YOUR ASSIGNMENT
Please quote exactly the lines below from the line containing "All source data" to the line containing "- ✅ All p-values", both lines included, and nothing else.

►

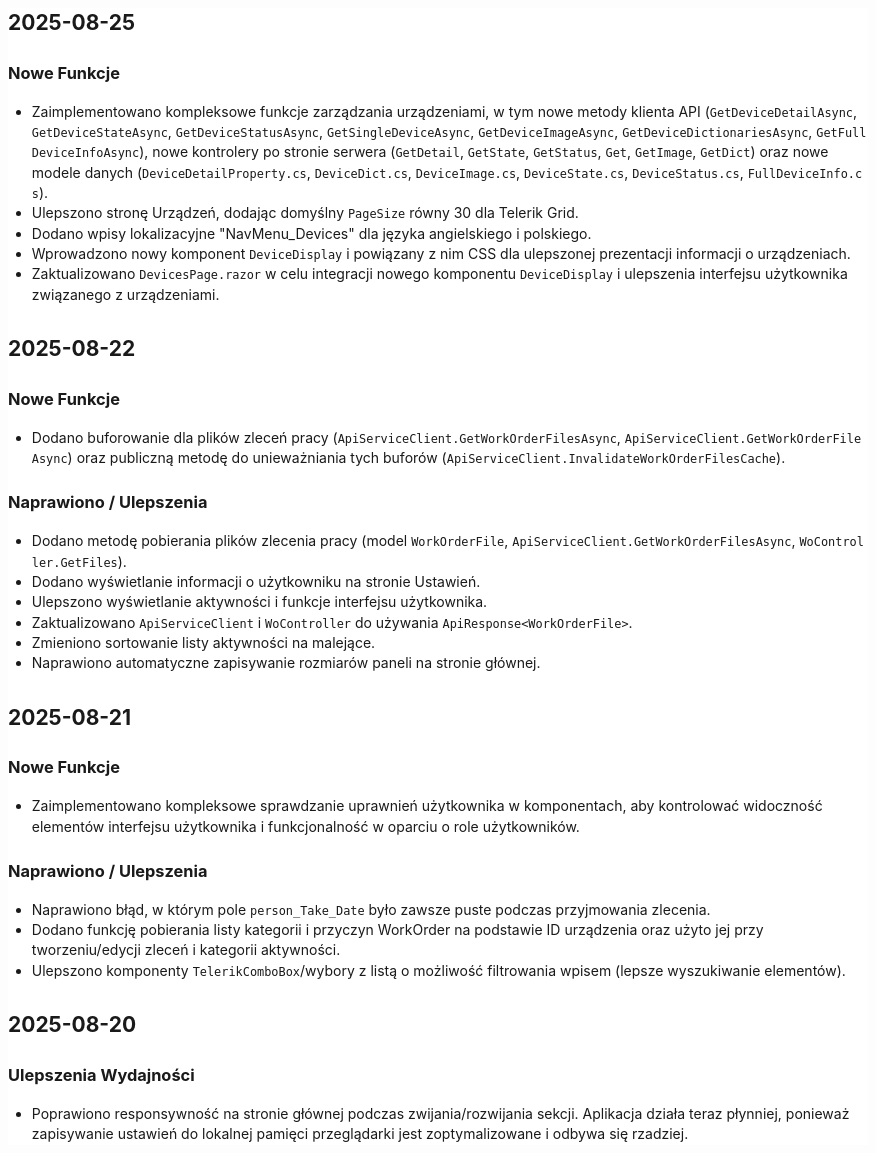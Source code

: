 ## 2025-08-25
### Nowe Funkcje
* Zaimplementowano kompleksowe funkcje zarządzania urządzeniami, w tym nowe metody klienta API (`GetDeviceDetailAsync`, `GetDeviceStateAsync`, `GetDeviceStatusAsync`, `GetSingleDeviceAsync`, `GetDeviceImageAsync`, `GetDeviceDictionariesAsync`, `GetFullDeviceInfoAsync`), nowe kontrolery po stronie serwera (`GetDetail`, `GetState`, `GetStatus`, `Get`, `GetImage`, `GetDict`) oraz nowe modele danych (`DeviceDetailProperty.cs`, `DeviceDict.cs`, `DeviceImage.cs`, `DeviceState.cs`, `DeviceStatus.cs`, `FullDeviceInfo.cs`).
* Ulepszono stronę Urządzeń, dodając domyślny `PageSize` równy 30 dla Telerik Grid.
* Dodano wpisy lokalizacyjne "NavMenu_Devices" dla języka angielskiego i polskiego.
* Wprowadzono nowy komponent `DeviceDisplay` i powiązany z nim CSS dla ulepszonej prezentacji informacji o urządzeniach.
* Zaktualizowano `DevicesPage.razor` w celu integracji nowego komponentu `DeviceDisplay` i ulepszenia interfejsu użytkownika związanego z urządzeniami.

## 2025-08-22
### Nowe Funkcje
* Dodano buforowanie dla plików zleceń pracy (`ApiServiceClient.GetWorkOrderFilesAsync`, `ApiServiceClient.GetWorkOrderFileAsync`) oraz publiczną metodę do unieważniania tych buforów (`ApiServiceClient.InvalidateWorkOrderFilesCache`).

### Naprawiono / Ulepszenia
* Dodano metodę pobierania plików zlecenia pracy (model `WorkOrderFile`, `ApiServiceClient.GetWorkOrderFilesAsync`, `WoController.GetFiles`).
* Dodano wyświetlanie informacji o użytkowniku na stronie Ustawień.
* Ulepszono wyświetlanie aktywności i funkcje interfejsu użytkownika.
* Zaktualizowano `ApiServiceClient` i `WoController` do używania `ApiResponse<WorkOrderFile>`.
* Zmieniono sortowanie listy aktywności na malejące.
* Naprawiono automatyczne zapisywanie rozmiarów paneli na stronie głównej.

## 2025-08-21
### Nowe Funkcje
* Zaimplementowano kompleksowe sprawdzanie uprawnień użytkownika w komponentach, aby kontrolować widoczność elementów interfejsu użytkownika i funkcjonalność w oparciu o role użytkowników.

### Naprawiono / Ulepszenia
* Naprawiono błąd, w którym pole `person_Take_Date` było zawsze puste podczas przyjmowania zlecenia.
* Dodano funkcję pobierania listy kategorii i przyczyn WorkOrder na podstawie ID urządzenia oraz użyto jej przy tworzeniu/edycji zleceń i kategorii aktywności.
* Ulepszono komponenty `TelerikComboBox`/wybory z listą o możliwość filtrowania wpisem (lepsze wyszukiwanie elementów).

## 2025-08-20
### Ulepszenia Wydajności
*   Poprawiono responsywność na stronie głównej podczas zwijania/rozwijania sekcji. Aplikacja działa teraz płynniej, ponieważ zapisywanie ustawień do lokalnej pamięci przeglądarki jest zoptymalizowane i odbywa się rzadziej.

◄
►

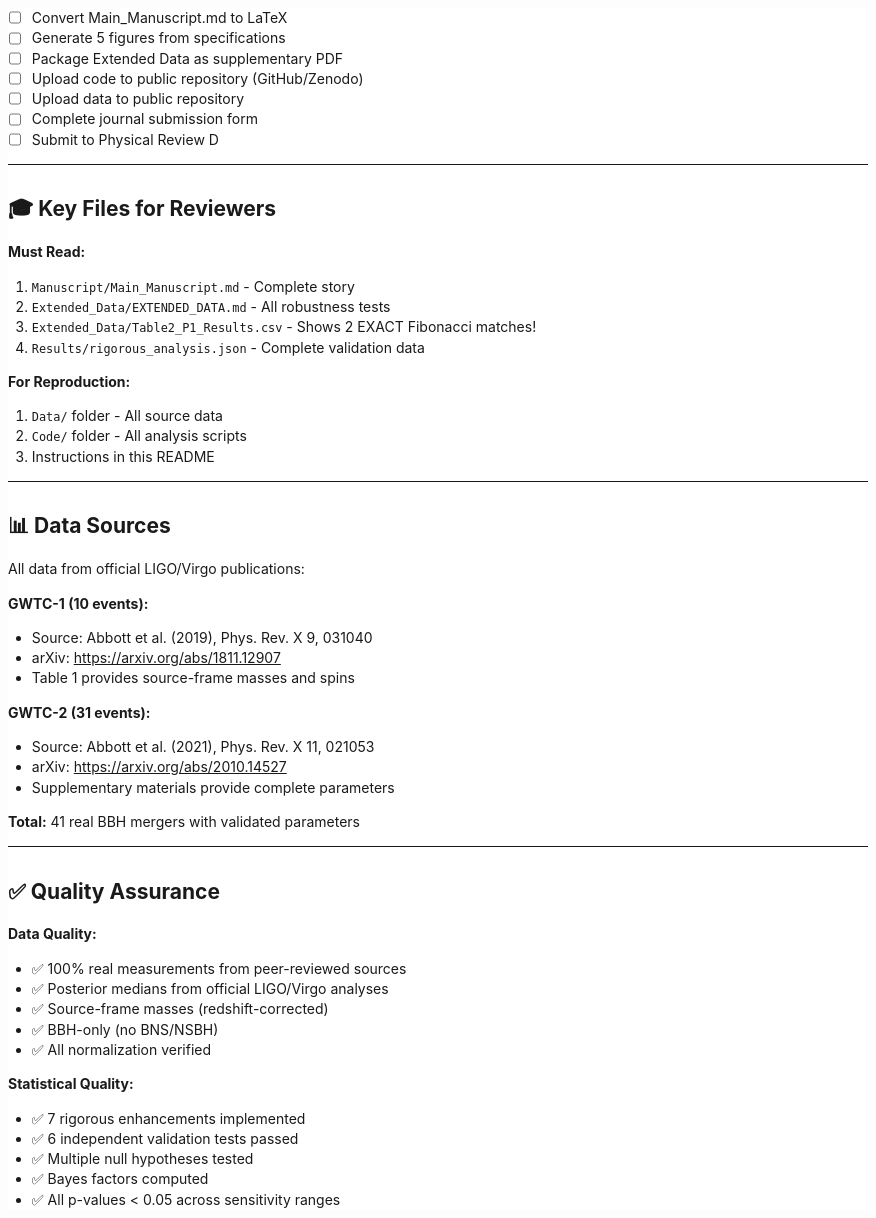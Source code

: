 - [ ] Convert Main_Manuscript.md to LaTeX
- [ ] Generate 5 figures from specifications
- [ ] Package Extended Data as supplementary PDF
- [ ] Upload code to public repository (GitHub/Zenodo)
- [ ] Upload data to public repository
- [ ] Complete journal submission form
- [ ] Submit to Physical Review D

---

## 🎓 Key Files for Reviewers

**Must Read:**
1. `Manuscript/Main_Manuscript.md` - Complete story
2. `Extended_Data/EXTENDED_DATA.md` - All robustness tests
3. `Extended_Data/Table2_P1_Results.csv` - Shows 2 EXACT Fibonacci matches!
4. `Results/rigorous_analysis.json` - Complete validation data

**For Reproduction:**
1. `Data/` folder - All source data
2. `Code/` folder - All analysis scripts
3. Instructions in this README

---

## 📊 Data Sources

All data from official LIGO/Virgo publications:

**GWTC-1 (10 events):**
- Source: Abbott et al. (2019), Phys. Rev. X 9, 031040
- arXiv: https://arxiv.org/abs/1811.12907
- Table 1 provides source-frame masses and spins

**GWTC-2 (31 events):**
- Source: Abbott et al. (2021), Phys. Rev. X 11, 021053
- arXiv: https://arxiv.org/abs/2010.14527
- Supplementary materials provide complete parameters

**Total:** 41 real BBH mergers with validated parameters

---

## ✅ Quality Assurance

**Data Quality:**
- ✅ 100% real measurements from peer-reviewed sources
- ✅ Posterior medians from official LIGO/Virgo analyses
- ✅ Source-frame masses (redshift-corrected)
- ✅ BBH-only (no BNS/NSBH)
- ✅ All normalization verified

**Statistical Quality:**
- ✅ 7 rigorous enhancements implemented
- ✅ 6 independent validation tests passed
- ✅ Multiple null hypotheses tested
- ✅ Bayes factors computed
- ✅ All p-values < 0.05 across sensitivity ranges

◄

SOLUTION TO THIS EXERCISE
1. `Data/` folder - All source data
2. `Code/` folder - All analysis scripts
3. Instructions in this README

---

## 📊 Data Sources

All data from official LIGO/Virgo publications:

**GWTC-1 (10 events):**
- Source: Abbott et al. (2019), Phys. Rev. X 9, 031040
- arXiv: https://arxiv.org/abs/1811.12907
- Table 1 provides source-frame masses and spins

**GWTC-2 (31 events):**
- Source: Abbott et al. (2021), Phys. Rev. X 11, 021053
- arXiv: https://arxiv.org/abs/2010.14527
- Supplementary materials provide complete parameters

**Total:** 41 real BBH mergers with validated parameters

---

## ✅ Quality Assurance

**Data Quality:**
- ✅ 100% real measurements from peer-reviewed sources
- ✅ Posterior medians from official LIGO/Virgo analyses
- ✅ Source-frame masses (redshift-corrected)
- ✅ BBH-only (no BNS/NSBH)
- ✅ All normalization verified

**Statistical Quality:**
- ✅ 7 rigorous enhancements implemented
- ✅ 6 independent validation tests passed
- ✅ Multiple null hypotheses tested
- ✅ Bayes factors computed
- ✅ All p-values < 0.05 across sensitivity ranges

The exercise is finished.